Seven Tax Tips for Individuals
Frequent tax law changes have made the tax code very complicated; only the informed taxpayer can take advantage of tax-cutting opportunities that remain. Here are some suggestions that provide a starting point for a review of the opportunities available for cutting your taxes.
- Reduce your consumer debt.
The interest you pay on consumer debt is not deductible. Consider shifting consumer debt to a home-equity loan (where available and not to exceed $100,000) to maintain deductibility for the interest. Don’t rush into anything, however. Consider loan origination costs and points you may have to pay. Also, realize that if you can’t make the payments on the home-equity loan, you could lose your house.
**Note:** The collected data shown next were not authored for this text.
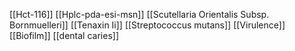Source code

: [[Hct-116]]
[[Hplc-pda-esi-msn]]
[[Scutellaria Orientalis Subsp. Bornmuelleri]]
[[Tenaxin Ii]]
[[Streptococcus mutans]]
[[Virulence]]
[[Biofilm]]
[[dental caries]]
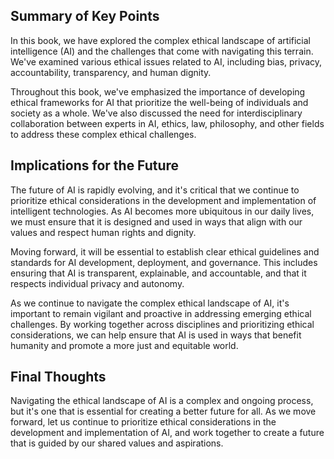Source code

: 
Summary of Key Points
---------------------

In this book, we have explored the complex ethical landscape of artificial intelligence (AI) and the challenges that come with navigating this terrain. We've examined various ethical issues related to AI, including bias, privacy, accountability, transparency, and human dignity.

Throughout this book, we've emphasized the importance of developing ethical frameworks for AI that prioritize the well-being of individuals and society as a whole. We've also discussed the need for interdisciplinary collaboration between experts in AI, ethics, law, philosophy, and other fields to address these complex ethical challenges.

Implications for the Future
---------------------------

The future of AI is rapidly evolving, and it's critical that we continue to prioritize ethical considerations in the development and implementation of intelligent technologies. As AI becomes more ubiquitous in our daily lives, we must ensure that it is designed and used in ways that align with our values and respect human rights and dignity.

Moving forward, it will be essential to establish clear ethical guidelines and standards for AI development, deployment, and governance. This includes ensuring that AI is transparent, explainable, and accountable, and that it respects individual privacy and autonomy.

As we continue to navigate the complex ethical landscape of AI, it's important to remain vigilant and proactive in addressing emerging ethical challenges. By working together across disciplines and prioritizing ethical considerations, we can help ensure that AI is used in ways that benefit humanity and promote a more just and equitable world.

Final Thoughts
--------------

Navigating the ethical landscape of AI is a complex and ongoing process, but it's one that is essential for creating a better future for all. As we move forward, let us continue to prioritize ethical considerations in the development and implementation of AI, and work together to create a future that is guided by our shared values and aspirations.

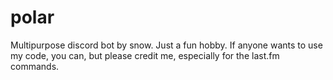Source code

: # polar

Multipurpose discord bot by snow. 
Just a fun hobby. If anyone wants to use my code, you can, but please credit me, especially for the last.fm commands.
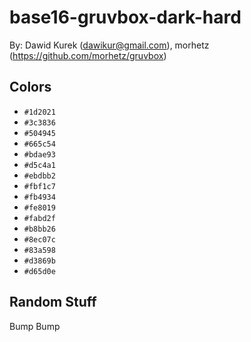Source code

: # base16-gruvbox-dark-hard

By: Dawid Kurek (dawikur@gmail.com), morhetz (https://github.com/morhetz/gruvbox)

## Colors

* `#1d2021`
* `#3c3836`
* `#504945`
* `#665c54`
* `#bdae93`
* `#d5c4a1`
* `#ebdbb2`
* `#fbf1c7`
* `#fb4934`
* `#fe8019`
* `#fabd2f`
* `#b8bb26`
* `#8ec07c`
* `#83a598`
* `#d3869b`
* `#d65d0e`

## Random Stuff

Bump
Bump
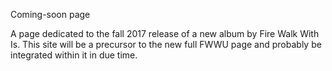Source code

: Coming-soon page

A page dedicated to the fall 2017 release of a new album by Fire Walk With Is. This site will be a precursor to the new full FWWU page and probably be integrated within it in due time.
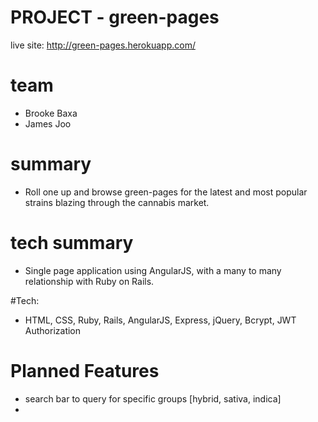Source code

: # PROJECT - green-pages

live site: http://green-pages.herokuapp.com/

# team

- Brooke Baxa
- James Joo

# summary

- Roll one up and browse green-pages for the latest and most popular strains blazing through the cannabis market.

# tech summary

- Single page application using AngularJS, with a many to many relationship with Ruby on Rails.

#Tech:
- HTML, CSS, Ruby, Rails, AngularJS, Express, jQuery, Bcrypt, JWT Authorization


# Planned Features
  - search bar to query for specific groups [hybrid, sativa, indica]
  -
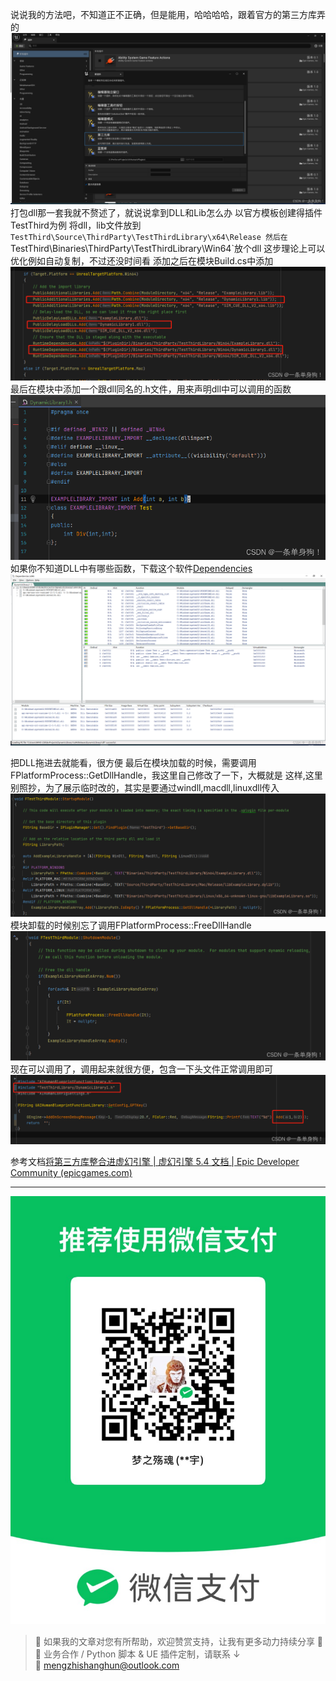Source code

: 说说我的方法吧，不知道正不正确，但是能用，哈哈哈哈，跟着官方的第三方库弄的
![](https://raw.githubusercontent.com/mengzhishanghun/mengzhishanghun/main/Blog/Assets/%E5%9B%BE%E7%89%87/Pasted%20image%2020240523184325.png)
打包dll那一套我就不赘述了，就说说拿到DLL和Lib怎么办
以官方模板创建得插件TestThird为例
将dll，lib文件放到`TestThird\Source\ThirdParty\TestThirdLibrary\x64\Release
然后在`TestThird\Binaries\ThirdParty\TestThirdLibrary\Win64`放个dll
这步理论上可以优化例如自动复制，不过还没时间看
添加之后在模块Build.cs中添加
![](https://raw.githubusercontent.com/mengzhishanghun/mengzhishanghun/main/Blog/Assets/%E5%9B%BE%E7%89%87/Pasted%20image%2020240523184539.png)
最后在模块中添加一个跟dll同名的.h文件，用来声明dll中可以调用的函数
![](https://raw.githubusercontent.com/mengzhishanghun/mengzhishanghun/main/Blog/Assets/%E5%9B%BE%E7%89%87/Pasted%20image%2020240523184544.png)
如果你不知道DLL中有哪些函数，下载这个软件[Dependencies](https://github.com/lucasg/Dependencies)
![](https://raw.githubusercontent.com/mengzhishanghun/mengzhishanghun/main/Blog/Assets/%E5%9B%BE%E7%89%87/Pasted%20image%2020240523184622.png)

把DLL拖进去就能看，很方便
最后在模块加载的时候，需要调用FPlatformProcess::GetDllHandle，我这里自己修改了一下，大概就是
这样,这里别照抄，为了展示临时改的，其实是要通过windll,macdll,linuxdll传入
![](https://raw.githubusercontent.com/mengzhishanghun/mengzhishanghun/main/Blog/Assets/%E5%9B%BE%E7%89%87/Pasted%20image%2020240523184647.png)
模块卸载的时候别忘了调用FPlatformProcess::FreeDllHandle
![](https://raw.githubusercontent.com/mengzhishanghun/mengzhishanghun/main/Blog/Assets/%E5%9B%BE%E7%89%87/Pasted%20image%2020240523184654.png)
现在可以调用了，调用起来就很方便，包含一下头文件正常调用即可
![](https://raw.githubusercontent.com/mengzhishanghun/mengzhishanghun/main/Blog/Assets/%E5%9B%BE%E7%89%87/Pasted%20image%2020240523184659.png)

参考文档[将第三方库整合进虚幻引擎 | 虚幻引擎 5.4 文档 | Epic Developer Community (epicgames.com)](https://dev.epicgames.com/documentation/zh-cn/unreal-engine/integrating-third-party-libraries-into-unreal-engine)

---

![微信支付](https://raw.githubusercontent.com/mengzhishanghun/mengzhishanghun/main/PayCodes/WeChatPay.jpg)

> 📢 如果我的文章对您有所帮助，欢迎赞赏支持，让我有更多动力持续分享 🙏  
> 💼 业务合作 / Python 脚本 & UE 插件定制，请联系 ↓  
> 📧 [mengzhishanghun@outlook.com](mengzhishanghun@outlook.com)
- Add energy improvements to your home.
Individual taxpayers are allowed a personal tax credit, known as the nonbusiness energy property credit, for energy efficient improvements to a dwelling unit in the U.S. owned and used by the taxpayer as the taxpayer’s principal residence. This credit is equal to 30% of the amount paid for qualified energy efficiency improvements installed during the tax year. The credit maxes at $300 for any single energy efficiency improvement type, however solar still has a big credit potential.
- Watch for AMT liability.
The alternative minimum tax (AMT) is the one you pay when too many tax preference items reduce your regular tax below a certain amount. If you use preference items to reduce your taxes – such as accelerated depreciation, private activity bond interest, etc. – you may want to shift income and deductions to keep the alternative minimum tax from applying to you.
- Time any change in marital status with a view to minimizing taxes.
Among the areas that could be affected are deductibility of IRA contributions, lost itemized deductions, and a shift to a different tax bracket. You might be able to cut your tax bill by delaying or accelerating the event.
- Contribute to a retirement plan.
Retirement plans are still an excellent tax shelter. Consider a SEP (Simplified Employee Pension Plan) if you are self-employed, even part-time or in a second business. If you’re an employee, find out if your company has a 401(k) plan and make contributions to it.
- Use your vacation home wisely.
If you own a second or vacation home, find out whether you get a better tax break by treating the property as a second residence or as a rental property. The number of days you personally use the home is crucial, so get details immediately.
- Avoid the “kiddie” tax.
Check the income of any children 18 or under (under age 24 if a full-time student). Unearned income beyond a certain amount ($2,100 for 2017) will be taxed at your highest rate. Shifting investments or making other adjustments may be appropriate.